猫の心筋症の症状は、発咳、呼吸困難、更には肺水腫。又、心臓内に血栓(血の塊)が出来た場合、その血栓が後ろ足の血管に詰まるとその足の冷感・麻痺が起こります。何の前触れもなく、突然死するケースもあります。これら猫の心筋症は、早急な治療を要します。しかし残念なことに予後はあまり良いとは言えません。
写真は先日、心疾患から肺水腫を併発し呼吸困難に陥ったダックスフンドの治療の様子です。一般的な治療の他に高濃度酸素吸入療法及び温度と湿度を設定したICU内で状態の改善を図ります。この後、無事元気に退院となり現在投薬でコントロールしています。

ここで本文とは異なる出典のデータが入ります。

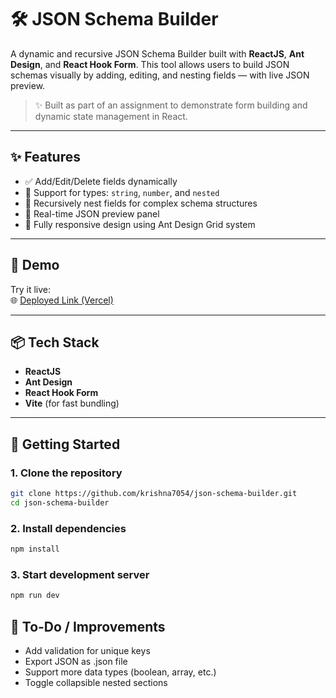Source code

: # 🛠️ JSON Schema Builder

A dynamic and recursive JSON Schema Builder built with **ReactJS**, **Ant Design**, and **React Hook Form**. This tool allows users to build JSON schemas visually by adding, editing, and nesting fields — with live JSON preview.

> ✨ Built as part of an assignment to demonstrate form building and dynamic state management in React.

---

## ✨ Features

- ✅ Add/Edit/Delete fields dynamically
- 🧩 Support for types: `string`, `number`, and `nested`
- 🔁 Recursively nest fields for complex schema structures
- 🔄 Real-time JSON preview panel
- 📱 Fully responsive design using Ant Design Grid system

---

## 📸 Demo

Try it live:  
🌐 [Deployed Link (Vercel)](https://your-vercel-app.vercel.app)

---

## 📦 Tech Stack

- **ReactJS**
- **Ant Design**
- **React Hook Form**
- **Vite** (for fast bundling)

---

## 🚀 Getting Started

### 1. Clone the repository

```bash
git clone https://github.com/krishna7054/json-schema-builder.git
cd json-schema-builder
```
### 2. Install dependencies
```bash
npm install
```
### 3. Start development server
```bash
npm run dev
```


## 🧪 To-Do / Improvements
-  Add validation for unique keys
-  Export JSON as .json file
- Support more data types (boolean, array, etc.)
- Toggle collapsible nested sections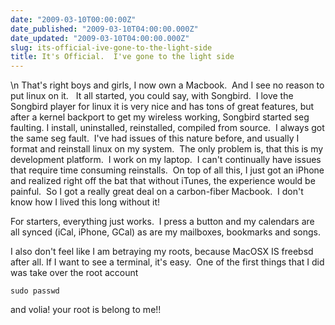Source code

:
 ```yaml
---
date: "2009-03-10T00:00:00Z"
date_published: "2009-03-10T04:00:00.000Z"
date_updated: "2009-03-10T04:00:00.000Z"
slug: its-official-ive-gone-to-the-light-side
title: It's Official.  I've gone to the light side
---
```


\n    That's right boys and girls, I now own a Macbook.  And I see no reason to put linux on it.   It all started, you could say, with Songbird.  I love the Songbird player for linux it is very nice and has tons of great features, but after a kernel backport to get my wireless working, Songbird started seg faulting. I install, uninstalled, reinstalled, compiled from source.  I always got the same seg fault.  I've had issues of this nature before, and usually I format and reinstall linux on my system.  The only problem is, that this is my development platform.  I work on my laptop.  I can't continually have issues that require time consuming reinstalls.  On top of all this, I just got an iPhone and realized right off the bat that without iTunes, the experience would be painful.  So I got a really great deal on a carbon-fiber Macbook.  I don't know how I lived this long without it!

For starters, everything just works.  I press a button and my calendars are all synced (iCal, iPhone, GCal) as are my mailboxes, bookmarks and songs.

I also don't feel like I am betraying my roots, because MacOSX IS freebsd after all. If I want to see a terminal, it's easy.  One of the first things that I did was take over the root account

    sudo passwd
    

and volia!  your root is belong to me!!
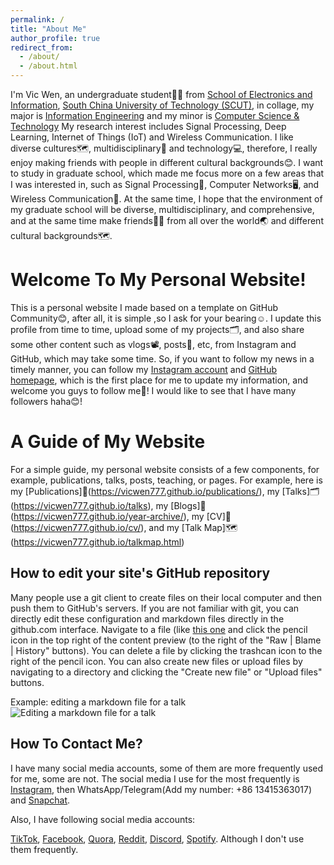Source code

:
 ```yaml
---
permalink: /
title: "About Me"
author_profile: true
redirect_from: 
  - /about/
  - /about.html
---
```


I'm Vic Wen, an undergraduate student👨‍🎓 from [School of Electronics and Information](https://www2.scut.edu.cn/ee_en/), [South China University of Technology (SCUT)](https://www.scut.edu.cn/en/), in collage, my major is [Information Engineering](https://www2.scut.edu.cn/ee_en/2015/0726/c6708a97710/page.htm) and my minor is [Computer Science & Technology](https://www2.scut.edu.cn/cs_en/2017/0628/c6861a169929/page.htm) My research interest includes Signal Processing, Deep Learning, Internet of Things (IoT) and Wireless Communication. I like diverse cultures🗺️, multidisciplinary🎉 and technology💻, therefore, I really enjoy making friends with people in different cultural backgrounds😊. I want to study in graduate school, which made me focus more on a few areas that I was interested in, such as Signal Processing📶, Computer Networks🖥️, and Wireless Communication🛜. At the same time, I hope that the environment of my graduate school will be diverse, multidisciplinary, and comprehensive, and at the same time make friends🙋‍♂️ from all over the world🌏 and different cultural backgrounds🗺.

Welcome To My Personal Website!
======
This is a personal website I made based on a template on GitHub Community😊, after all, it is simple ,so I ask for your bearing☺️. I update this profile from time to time, upload some of my projects🗂️, and also share some other content such as vlogs📽️, posts📸, etc, from Instagram and GitHub, which may take some time. So, if you want to follow my news in a timely manner, you can follow my [Instagram account](https://instagram.com/vicwen777) and [GitHub homepage](https://github.com/vicwen777), which is the first place for me to update my information, and welcome you guys to follow me🤗! I would like to see that I have many followers haha😊!

A Guide of My Website
======
For a simple guide, my personal website consists of a few components, for example, publications, talks, posts, teaching, or pages. For example, here is my [Publications]📑(https://vicwen777.github.io/publications/), my [Talks]🗂️(https://vicwen777.github.io/talks), my [Blogs]🤳(https://vicwen777.github.io/year-archive/), my [CV]🪪(https://vicwen777.github.io/cv/), and my [Talk Map]🗺️(https://vicwen777.github.io/talkmap.html) 

How to edit your site's GitHub repository
------
Many people use a git client to create files on their local computer and then push them to GitHub's servers. If you are not familiar with git, you can directly edit these configuration and markdown files directly in the github.com interface. Navigate to a file (like [this one](https://github.com/academicpages/academicpages.github.io/blob/master/_talks/2012-03-01-talk-1.md) and click the pencil icon in the top right of the content preview (to the right of the "Raw | Blame | History" buttons). You can delete a file by clicking the trashcan icon to the right of the pencil icon. You can also create new files or upload files by navigating to a directory and clicking the "Create new file" or "Upload files" buttons. 

Example: editing a markdown file for a talk
![Editing a markdown file for a talk](/images/editing-talk.png)

How To Contact Me?
------
I have many social media accounts, some of them are more frequently used for me, some are not. The social media I use for the most frequently is [Instagram](https://www.instagram.com/vicwen777?igsh=MXRvOHU5cWk2bm81eg==), then WhatsApp/Telegram(Add my number: +86 13415363017) and [Snapchat](https://www.snapchat.com/add/vicwen2024?share_id=cJOi-vDonW0&locale=en-US).

Also, I have following social media accounts:

[TikTok](https://www.tiktok.com/@vicwen777?_t=ZT-8ucojRmwPZy&_r=1), [Facebook](https://www.facebook.com/profile.php?id=61550036669229&mibextid=ZbWKwL), [Quora](https://www.quora.com/profile/%E6%96%AF%E5%A4%A7%E6%9E%97-%E6%AF%94%E5%88%A9?ch=18&oid=2931627145&share=e94b144c&srid=5rPsM4&target_type=user), [Reddit](https://www.reddit.com/u/Vivid-Key-5041/s/GExwFeBg5C), [Discord](https://discord.gg/VQwdkBKN), [Spotify](https://open.spotify.com/user/316536duuammdgdbtonzbp5osyey?si=dWjydbjaQUuypyABmY4-Ow). Although I don't use them frequently.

さて、早くも7月、ジリジリとした暑い日が多くなり今年の後半がスタートしました。
つい先日、診療が終わってから、車で15分程の場所に子供と蛍を見に行きました。
半信半疑で行ってみたのですが、非常に綺麗な幻想的な光景に感動してしまいました。
暗がりの中、田んぼの用水路に流れるさらさらとした水の音、BGMはアマガエルの鳴き声、目の前には神秘的な光の動線を描く蛍達。小さな訪問者を歓迎してくれているのか、子供の目前の葉に止まり点滅する様子をじっくり披露してくれる蛍達。その寿命はわずか10日前後だそうです。限られた時間を限られた自然環境の中で懸命に生きているその姿・・・。
少し切ない気持ちとなった初夏の夜でした。自然破壊が社会問題になっている今日ですが、自然が大好きな私と子供達、いつまでもこの環境を大切にしていきたい次第です。